Pennsylvania Close To Online Gambling Regulation

As soon as Monday, the Senate will be voting on a bill that will regulate online gambling in the state of Pennsylvania. This bill will not only legalize online gambling but it will also allow slot machines in off-track betting locations and airports. The Supreme Court has given Pennsylvania until January 2017 to come to a decision on the matter but there is another big issue involved which has the mighty powers that be pushing for resolution before the end of the 2016 legislative session. We will talk about that other issue a little later. The end date of the session just happens to fall on this upcoming Wednesday so it is no surprise that everyone will be anxiously waiting to hear the results by then.

How Are Laws Made?

All laws start off as “ideas” and a representative promotes or supports that idea and that idea is made into a bill. From that point, the bill is assigned to the committee for review. With the approval of the committee, the bill is then given a date to be either voted on, debated or amended. If the bill passes this stage, the bill moves to the Senate. During the bill’s time in the Senate, it can be released, debated and voted on. From there, a committee made up of House and Senate members work out all the kinks to make it transparent.  Once that is all done, the bill is sent back to the House and the Senate for final approval.

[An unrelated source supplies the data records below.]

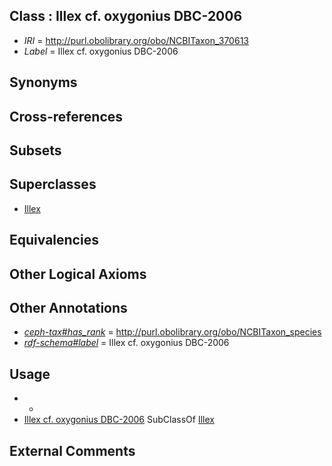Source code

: 
## Class : Illex cf. oxygonius DBC-2006

 * *IRI* = http://purl.obolibrary.org/obo/NCBITaxon_370613
 * *Label* = Illex cf. oxygonius DBC-2006

## Synonyms


## Cross-references


## Subsets


## Superclasses

 * [Illex](../../NCBITaxon/27/NCBITaxon_6627.md)

## Equivalencies


## Other Logical Axioms


## Other Annotations

 * *[ceph-tax#has_rank](../../ceph-tax#has/nk/ceph-tax#has_rank.md)* = http://purl.obolibrary.org/obo/NCBITaxon_species
 * *[rdf-schema#label](../../el/rdf-schema#label.md)* = Illex cf. oxygonius DBC-2006

## Usage

 * -
 * [Illex cf. oxygonius DBC-2006](../../NCBITaxon/13/NCBITaxon_370613.md) SubClassOf [Illex](../../NCBITaxon/27/NCBITaxon_6627.md)

## External Comments

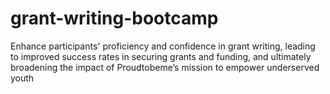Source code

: # grant-writing-bootcamp
Enhance participants' proficiency and confidence in grant writing, leading to improved success rates in securing grants and funding, and ultimately broadening the impact of Proudtobeme’s mission to empower underserved youth

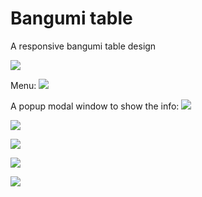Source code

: # Bangumi table
A responsive bangumi table design

![](https://github.com/0q0/bangumi-table/blob/master/readme_image/size_s.png)

Menu:
![](https://github.com/0q0/bangumi-table/blob/master/readme_image/size_s_menu.png)

A popup modal window to show the info:
![](https://github.com/0q0/bangumi-table/blob/master/readme_image/size_s_pop.png)

![](https://github.com/0q0/bangumi-table/blob/master/readme_image/size_m.png)

![](https://github.com/0q0/bangumi-table/blob/master/readme_image/size_l.png)

![](https://github.com/0q0/bangumi-table/blob/master/readme_image/size_xl.png)

![](https://github.com/0q0/bangumi-table/blob/master/readme_image/size_xxl.png)
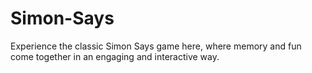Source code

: # Simon-Says
Experience the classic Simon Says game here, where memory and fun come together in an engaging and interactive way.
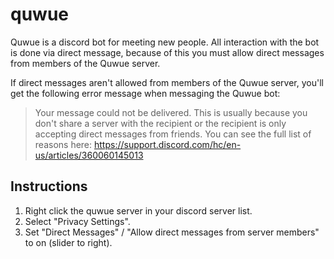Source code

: quwue
=====

Quwue is a discord bot for meeting new people. All interaction with the bot is
done via direct message, because of this you must allow direct messages from
members of the Quwue server.

If direct messages aren't allowed from members of the Quwue server, you'll
get the following error message when messaging the Quwue bot:

> Your message could not be delivered. This is usually because you don't share a server with the recipient or the recipient is only accepting direct messages from friends. You can see the full list of reasons here: https://support.discord.com/hc/en-us/articles/360060145013

## Instructions

1. Right click the quwue server in your discord server list.
2. Select "Privacy Settings".
3. Set "Direct Messages" / "Allow direct messages from server members" to on
   (slider to right).

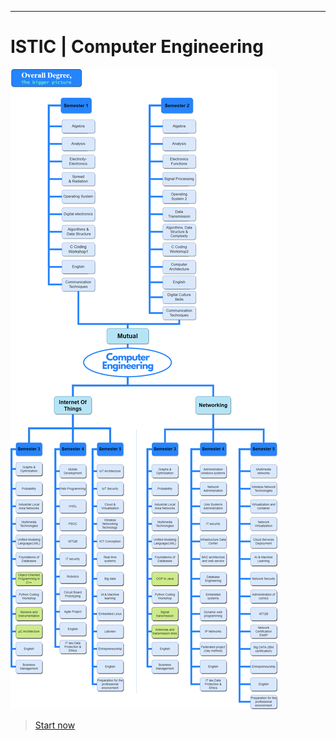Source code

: 
---

# ISTIC | Computer Engineering

![BRANCH_INSIGHT](images/Curriculum/CircEN.png)

> [Start now](overview.md)

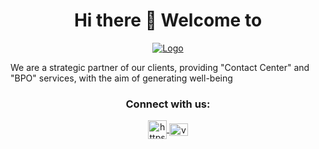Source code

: <h1  align="center">Hi there 👋 Welcome to</h1>

<p align="center" >
   <a href="https://voiceteamcall.com">
       <img src="https://voiceteamcall.com/wp-content/uploads/2023/09/Logo-Full-Color-359x70.png" alt="Logo" />
  </a>
</p>
<span align="center">We are a strategic partner of our clients, providing "Contact Center" and "BPO" services, with the aim of generating well-being</span>
<h3 align="center">Connect with us:</h3>
<p align="center">
  <a href="mailto:jobs@voiceteam.com" target="blank" title="Instagram">
      <img
      align="center"
      src="https://www.gstatic.com/apps/signup/resources/gmail.svg"
      alt="https://www.linkedin.com/in/wandryoscarsantanamartinez"
      height="30"
      width="30"/>
   </a>
   <a href="https://instagram.com/voiceteam" target="blank" title="Instagram">
     <img
      align="center"
      src="https://raw.githubusercontent.com/rahuldkjain/github-profile-readme-generator/master/src/images/icons/Social/instagram.svg"
      alt="voiceteam"
      height="20"
      width="30"/>
   </a>
</p>
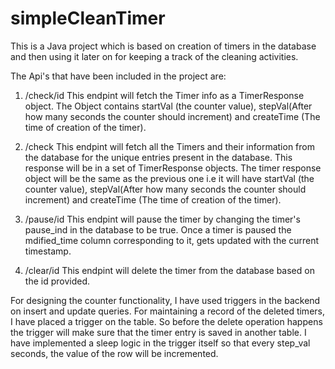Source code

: # simpleCleanTimer
This is a Java project which is based on creation of timers in the database and then using it later on for keeping a track of the cleaning activities.

The Api's that have been included in the project are:
1) /check/id
This endpint will fetch the Timer info as a TimerResponse object. The Object contains startVal (the counter value), stepVal(After how many seconds the counter should increment) and createTime (The time of creation of the timer).

2) /check 
This endpint will fetch all the Timers and their information from the database for the unique entries present in the database.
This response will be in a set of TimerResponse objects. The timer response object will be the same as the previous one i.e it will have startVal (the counter value), stepVal(After how many seconds the counter should increment) and createTime (The time of creation of the timer).

3) /pause/id
This endpint will pause the timer by changing the timer's pause_ind in the database to be true.
Once a timer is paused the mdified_time column corresponding to it, gets updated with the current timestamp.

4) /clear/id
This endpint will delete the timer from the database based on the id provided.

For designing the counter functionality, I have used triggers in the backend on insert and update queries.
For maintaining a record of the deleted timers, I have placed a trigger on the table. So before the delete operation happens the trigger will make sure that the timer entry is saved in another table.
I have implemented a sleep logic in the trigger itself so that every step_val seconds, the value of the row will be incremented.
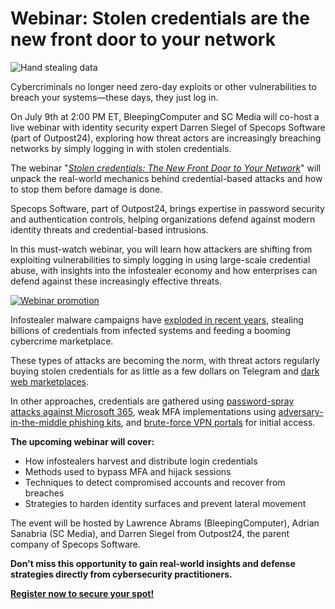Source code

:# Webinar: Stolen credentials are the new front door to your network

![Hand stealing data](https://www.bleepstatic.com/content/hl-images/2024/06/18/hand.jpg)

Cybercriminals no longer need zero-day exploits or other vulnerabilities to breach your systems—these days, they just log in.

On July 9th at 2:00 PM ET, BleepingComputer and SC Media will co-host a live webinar with identity security expert Darren Siegel of Specops Software (part of Outpost24), exploring how threat actors are increasingly breaching networks by simply logging in with stolen credentials.

The webinar "_[Stolen credentials: The New Front Door to Your Network](https://www.scworld.com/cybercast/stolen-credentials-the-new-front-door-to-your-network?utm%5Fsource=partner-campaign&utm%5Fmedium=bc%5Farticle&utm%5Fcampaign=sc-cybercast-bleepingcomputer-2025-july)_" will unpack the real-world mechanics behind credential-based attacks and how to stop them before damage is done.

Specops Software, part of Outpost24, brings expertise in password security and authentication controls, helping organizations defend against modern identity threats and credential-based intrusions.

In this must-watch webinar, you will learn how attackers are shifting from exploiting vulnerabilities to simply logging in using large-scale credential abuse, with insights into the infostealer economy and how enterprises can defend against these increasingly effective threats.​

[![Webinar promotion](https://www.bleepstatic.com/images/news/security/w/webinars/stolen-credentials-are-the-new-front-door/Webcast-20250709-V02_1200x628.jpg)](https://www.scworld.com/cybercast/stolen-credentials-the-new-front-door-to-your-network?utm%5Fsource=partner-campaign&utm%5Fmedium=bc%5Farticle&utm%5Fcampaign=sc-cybercast-bleepingcomputer-2025-july)

Infostealer malware campaigns have [exploded in recent years](https://www.bleepingcomputer.com/tag/info-stealer/), stealing billions of credentials from infected systems and feeding a booming cybercrime marketplace.

These types of attacks are becoming the norm, with threat actors regularly buying stolen credentials for as little as a few dollars on Telegram and [dark web marketplaces](https://www.bleepingcomputer.com/news/security/russian-market-emerges-as-a-go-to-shop-for-stolen-credentials/).

In other approaches, credentials are gathered using [password-spray attacks against Microsoft 365](https://www.bleepingcomputer.com/news/security/botnet-targets-basic-auth-in-microsoft-365-password-spray-attacks/), weak MFA implementations using [adversary-in-the-middle phishing kits](https://www.bleepingcomputer.com/news/security/new-rockstar-2fa-phishing-service-targets-microsoft-365-accounts/), and [brute-force VPN portals](https://www.bleepingcomputer.com/news/security/black-basta-ransomware-creates-automated-tool-to-brute-force-vpns/) for initial access.

**The upcoming webinar will cover:**

* How infostealers harvest and distribute login credentials
* Methods used to bypass MFA and hijack sessions
* Techniques to detect compromised accounts and recover from breaches
* Strategies to harden identity surfaces and prevent lateral movement

The event will be hosted by Lawrence Abrams (BleepingComputer), Adrian Sanabria (SC Media), and Darren Siegel from Outpost24, the parent company of Specops Software.

**Don't miss this opportunity to gain real-world insights and defense strategies directly from cybersecurity practitioners.**

**[Register now to secure your spot!](https://www.scworld.com/cybercast/stolen-credentials-the-new-front-door-to-your-network?utm%5Fsource=partner-campaign&utm%5Fmedium=bc%5Farticle&utm%5Fcampaign=sc-cybercast-bleepingcomputer-2025-july)**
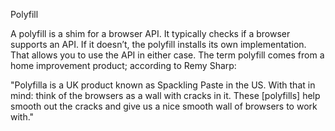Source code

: Polyfill

A polyfill is a shim for a browser API. It typically checks if a browser supports an API. If it doesn’t, the polyfill installs its own implementation. That allows you to use the API in either case. The term polyfill comes from a home improvement product; according to Remy Sharp:

"Polyfilla is a UK product known as Spackling Paste in the US. With that in mind: think of the browsers as a wall with cracks in it. These [polyfills] help smooth out the cracks and give us a nice smooth wall of browsers to work with."
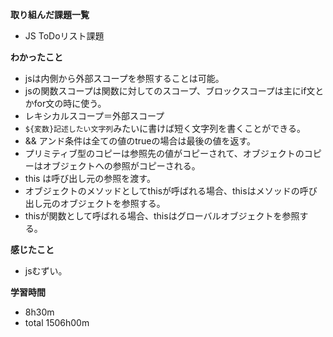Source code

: **取り組んだ課題一覧**
* JS ToDoリスト課題

**わかったこと**
* jsは内側から外部スコープを参照することは可能。
* jsの関数スコープは関数に対してのスコープ、ブロックスコープは主にif文とかfor文の時に使う。
* レキシカルスコープ＝外部スコープ
* `${変数}記述したい文字列`みたいに書けば短く文字列を書くことができる。
* && アンド条件は全ての値のtrueの場合は最後の値を返す。
* プリミティブ型のコピーは参照先の値がコピーされて、オブジェクトのコピーはオブジェクトへの参照がコピーされる。
* this は呼び出し元の参照を渡す。
* オブジェクトのメソッドとしてthisが呼ばれる場合、thisはメソッドの呼び出し元のオブジェクトを参照する。
* thisが関数として呼ばれる場合、thisはグローバルオブジェクトを参照する。

**感じたこと**
* jsむずい。

**学習時間**
* 8h30m
 * total 1506h00m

The President from there has 10 days to sign or veto the bill.

Another Issue In The Mix

Earlier we talked about another issue involved which is prompting lawmakers to speed up the process of getting this gambling bill voted on. Some casinos end up paying very hefty taxes that outweigh what other casinos are paying all while generating less revenue. The reason behind this is because according to Pennsylvania’s 2004 gambling bill, all casinos, with the exclusion of Philadelphia, Nemacolin, and Valley Forge casinos, are required to pay $10 million a year to their host municipalities, or two percent of slots revenue, whichever is greater. The Supreme Court ruled this unconstitutional back in June and because of that ruling, there is a $140 million hole in the annual revenue that local communities receive from gaming in the state. Even though they are still waiting for the Senate to vote, the state budget already includes $100 million in revenue expected to be generated by the new gambling bill once passed. This will kill two birds with one stone and make everyone happy.